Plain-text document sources
-.-.-

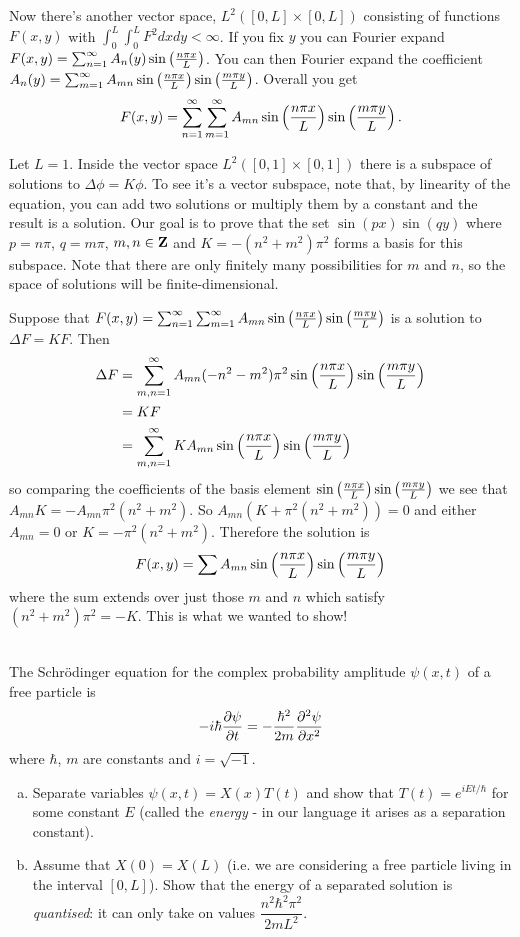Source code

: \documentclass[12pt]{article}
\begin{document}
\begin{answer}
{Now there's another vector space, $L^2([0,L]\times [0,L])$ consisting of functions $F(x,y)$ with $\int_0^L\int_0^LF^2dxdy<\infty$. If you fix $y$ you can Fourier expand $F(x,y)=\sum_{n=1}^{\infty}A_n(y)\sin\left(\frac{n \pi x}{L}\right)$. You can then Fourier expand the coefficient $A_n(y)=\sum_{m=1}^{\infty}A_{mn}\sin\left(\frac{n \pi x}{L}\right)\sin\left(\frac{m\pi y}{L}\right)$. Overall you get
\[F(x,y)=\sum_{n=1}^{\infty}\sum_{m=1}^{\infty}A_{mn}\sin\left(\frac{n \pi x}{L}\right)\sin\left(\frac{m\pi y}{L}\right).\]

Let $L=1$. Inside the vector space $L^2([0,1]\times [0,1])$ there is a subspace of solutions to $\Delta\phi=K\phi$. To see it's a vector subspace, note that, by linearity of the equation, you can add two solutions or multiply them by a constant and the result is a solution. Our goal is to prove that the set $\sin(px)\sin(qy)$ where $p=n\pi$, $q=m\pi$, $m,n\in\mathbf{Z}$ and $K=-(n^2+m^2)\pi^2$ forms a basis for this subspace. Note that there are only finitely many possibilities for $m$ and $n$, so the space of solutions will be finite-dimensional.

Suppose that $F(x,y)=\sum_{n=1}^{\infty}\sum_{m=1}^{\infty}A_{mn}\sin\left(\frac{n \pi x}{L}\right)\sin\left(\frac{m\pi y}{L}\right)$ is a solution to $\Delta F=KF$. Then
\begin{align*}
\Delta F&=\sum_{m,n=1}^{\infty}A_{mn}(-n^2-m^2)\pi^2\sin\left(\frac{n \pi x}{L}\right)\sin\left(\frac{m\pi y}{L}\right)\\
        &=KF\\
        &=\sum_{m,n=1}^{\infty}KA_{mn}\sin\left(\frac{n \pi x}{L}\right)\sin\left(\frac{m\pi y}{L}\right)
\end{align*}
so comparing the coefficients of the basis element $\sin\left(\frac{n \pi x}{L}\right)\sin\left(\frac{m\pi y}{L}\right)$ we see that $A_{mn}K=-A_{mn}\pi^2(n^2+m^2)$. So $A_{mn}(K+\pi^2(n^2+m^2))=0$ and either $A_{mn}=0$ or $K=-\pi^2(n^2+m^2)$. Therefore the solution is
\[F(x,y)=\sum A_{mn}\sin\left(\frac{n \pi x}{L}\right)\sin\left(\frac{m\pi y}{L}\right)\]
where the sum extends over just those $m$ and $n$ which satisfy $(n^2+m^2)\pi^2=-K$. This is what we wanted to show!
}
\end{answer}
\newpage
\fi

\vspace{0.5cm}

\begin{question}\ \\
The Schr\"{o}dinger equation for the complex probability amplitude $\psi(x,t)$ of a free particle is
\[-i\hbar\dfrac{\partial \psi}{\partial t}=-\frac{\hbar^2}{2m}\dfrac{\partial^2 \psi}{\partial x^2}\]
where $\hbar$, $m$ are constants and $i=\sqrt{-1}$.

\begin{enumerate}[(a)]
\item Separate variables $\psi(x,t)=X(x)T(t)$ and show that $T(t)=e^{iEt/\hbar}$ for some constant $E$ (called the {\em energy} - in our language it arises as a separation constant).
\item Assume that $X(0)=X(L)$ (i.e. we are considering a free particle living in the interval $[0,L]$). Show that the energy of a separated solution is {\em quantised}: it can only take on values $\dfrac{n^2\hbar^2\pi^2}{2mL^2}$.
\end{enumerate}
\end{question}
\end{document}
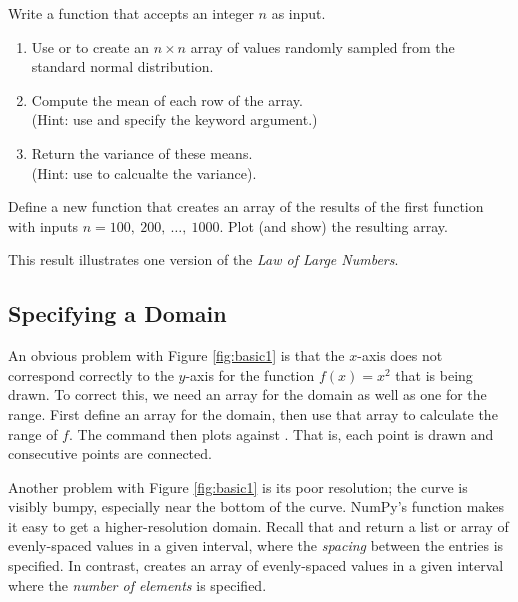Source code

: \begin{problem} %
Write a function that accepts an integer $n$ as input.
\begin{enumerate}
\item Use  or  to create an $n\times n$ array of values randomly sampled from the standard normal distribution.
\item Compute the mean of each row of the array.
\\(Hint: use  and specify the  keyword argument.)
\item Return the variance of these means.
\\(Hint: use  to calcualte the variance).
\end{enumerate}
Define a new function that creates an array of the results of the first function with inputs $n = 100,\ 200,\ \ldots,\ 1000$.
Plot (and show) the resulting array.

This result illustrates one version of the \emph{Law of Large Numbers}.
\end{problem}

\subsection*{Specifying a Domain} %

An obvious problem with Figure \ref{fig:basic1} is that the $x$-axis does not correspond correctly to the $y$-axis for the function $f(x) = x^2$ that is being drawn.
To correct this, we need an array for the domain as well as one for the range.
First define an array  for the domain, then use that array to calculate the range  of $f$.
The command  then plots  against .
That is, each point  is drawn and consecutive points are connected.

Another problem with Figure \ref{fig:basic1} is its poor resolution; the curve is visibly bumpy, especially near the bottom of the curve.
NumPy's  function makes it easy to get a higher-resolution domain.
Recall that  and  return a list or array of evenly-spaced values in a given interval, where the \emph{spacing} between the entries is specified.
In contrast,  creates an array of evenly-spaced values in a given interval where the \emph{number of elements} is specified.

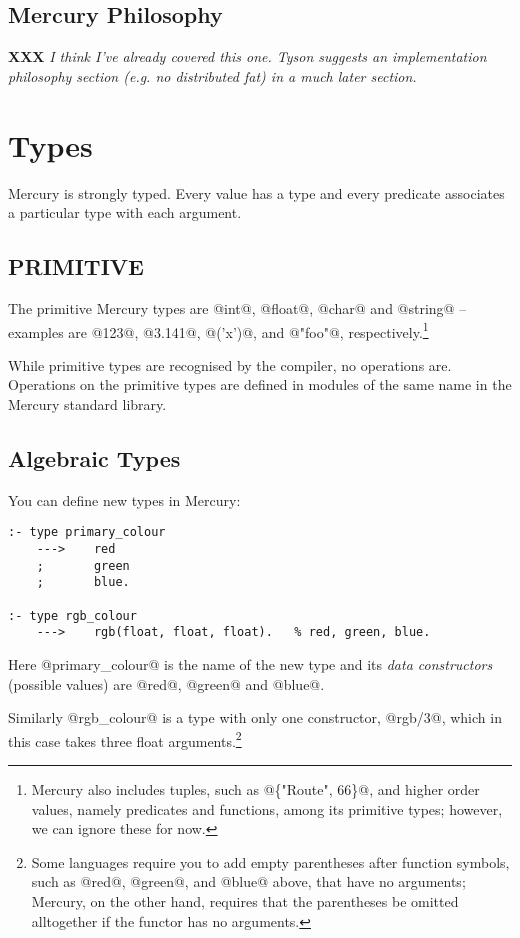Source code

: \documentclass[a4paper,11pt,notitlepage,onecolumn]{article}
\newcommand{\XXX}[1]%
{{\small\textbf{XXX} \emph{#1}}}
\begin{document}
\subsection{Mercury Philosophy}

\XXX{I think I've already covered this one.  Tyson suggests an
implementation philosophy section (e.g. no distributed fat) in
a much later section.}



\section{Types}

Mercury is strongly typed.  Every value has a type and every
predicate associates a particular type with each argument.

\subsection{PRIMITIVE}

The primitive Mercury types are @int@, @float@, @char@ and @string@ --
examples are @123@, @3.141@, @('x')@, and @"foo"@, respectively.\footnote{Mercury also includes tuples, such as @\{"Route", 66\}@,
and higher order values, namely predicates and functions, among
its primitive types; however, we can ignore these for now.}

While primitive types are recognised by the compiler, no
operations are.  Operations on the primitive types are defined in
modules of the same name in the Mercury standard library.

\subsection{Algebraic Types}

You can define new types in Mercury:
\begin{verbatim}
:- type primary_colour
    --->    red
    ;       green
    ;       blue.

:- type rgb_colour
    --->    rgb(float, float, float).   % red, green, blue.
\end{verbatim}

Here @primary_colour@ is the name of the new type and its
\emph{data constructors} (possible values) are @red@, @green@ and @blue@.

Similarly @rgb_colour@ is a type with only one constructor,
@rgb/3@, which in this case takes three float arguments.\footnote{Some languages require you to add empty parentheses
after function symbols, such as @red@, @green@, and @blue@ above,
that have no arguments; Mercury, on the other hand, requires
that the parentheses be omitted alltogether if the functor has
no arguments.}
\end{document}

-.-.-

Exercise description
Count how many lines in the data contain the word "drawn", giving the number without comment.

Response to this exercise
2